Extracted data entries:
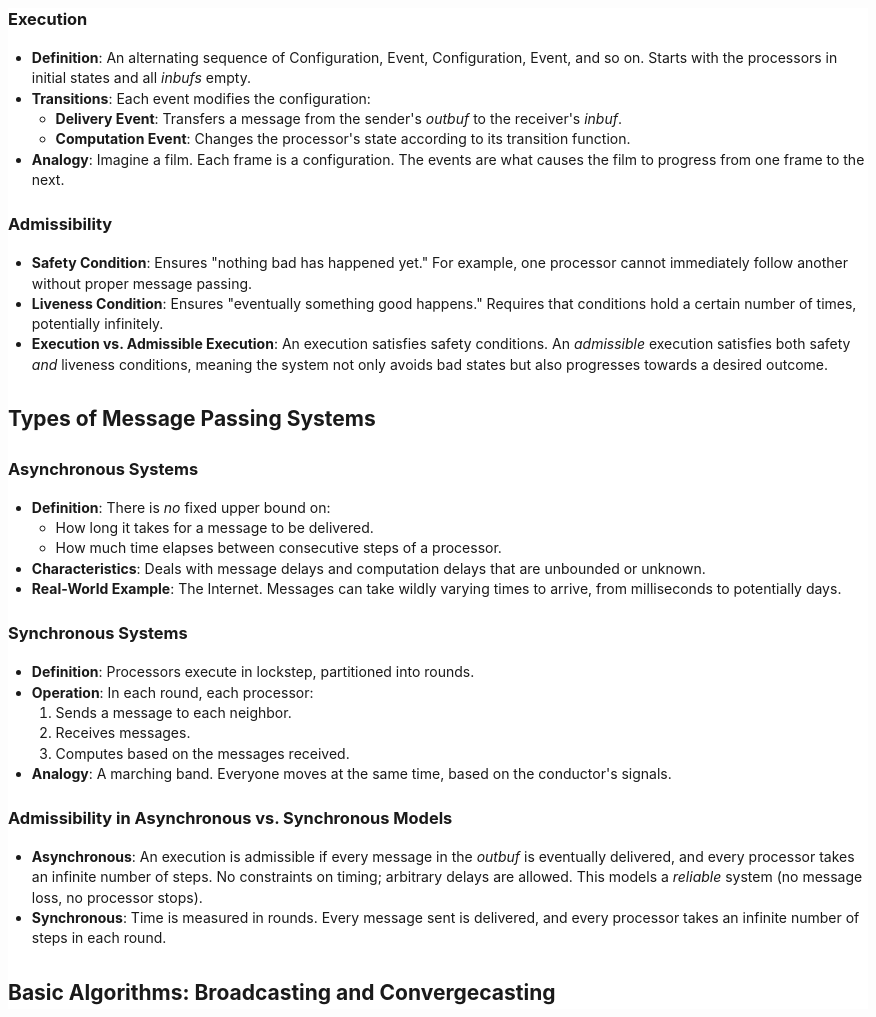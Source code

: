 ### Execution
*   **Definition**: An alternating sequence of Configuration, Event, Configuration, Event, and so on. Starts with the processors in initial states and all *inbufs* empty.
*   **Transitions**: Each event modifies the configuration:
    *   **Delivery Event**: Transfers a message from the sender's *outbuf* to the receiver's *inbuf*.
    *   **Computation Event**: Changes the processor's state according to its transition function.
*   **Analogy**: Imagine a film. Each frame is a configuration. The events are what causes the film to progress from one frame to the next.

### Admissibility
*   **Safety Condition**: Ensures "nothing bad has happened yet." For example, one processor cannot immediately follow another without proper message passing.
*   **Liveness Condition**: Ensures "eventually something good happens." Requires that conditions hold a certain number of times, potentially infinitely.
*   **Execution vs. Admissible Execution**: An execution satisfies safety conditions. An *admissible* execution satisfies both safety *and* liveness conditions, meaning the system not only avoids bad states but also progresses towards a desired outcome.

## Types of Message Passing Systems

### Asynchronous Systems

*   **Definition**: There is *no* fixed upper bound on:
    *   How long it takes for a message to be delivered.
    *   How much time elapses between consecutive steps of a processor.
*   **Characteristics**: Deals with message delays and computation delays that are unbounded or unknown.
*   **Real-World Example**: The Internet. Messages can take wildly varying times to arrive, from milliseconds to potentially days.

### Synchronous Systems

*   **Definition**: Processors execute in lockstep, partitioned into rounds.
*   **Operation**: In each round, each processor:
    1.  Sends a message to each neighbor.
    2.  Receives messages.
    3.  Computes based on the messages received.
*   **Analogy**: A marching band. Everyone moves at the same time, based on the conductor's signals.

### Admissibility in Asynchronous vs. Synchronous Models

*   **Asynchronous**: An execution is admissible if every message in the *outbuf* is eventually delivered, and every processor takes an infinite number of steps. No constraints on timing; arbitrary delays are allowed. This models a *reliable* system (no message loss, no processor stops).
*   **Synchronous**: Time is measured in rounds. Every message sent is delivered, and every processor takes an infinite number of steps in each round.

## Basic Algorithms: Broadcasting and Convergecasting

Task to complete - In the data, how many lines include the string "Ensures"? Reply with only that number.

Answer section - 2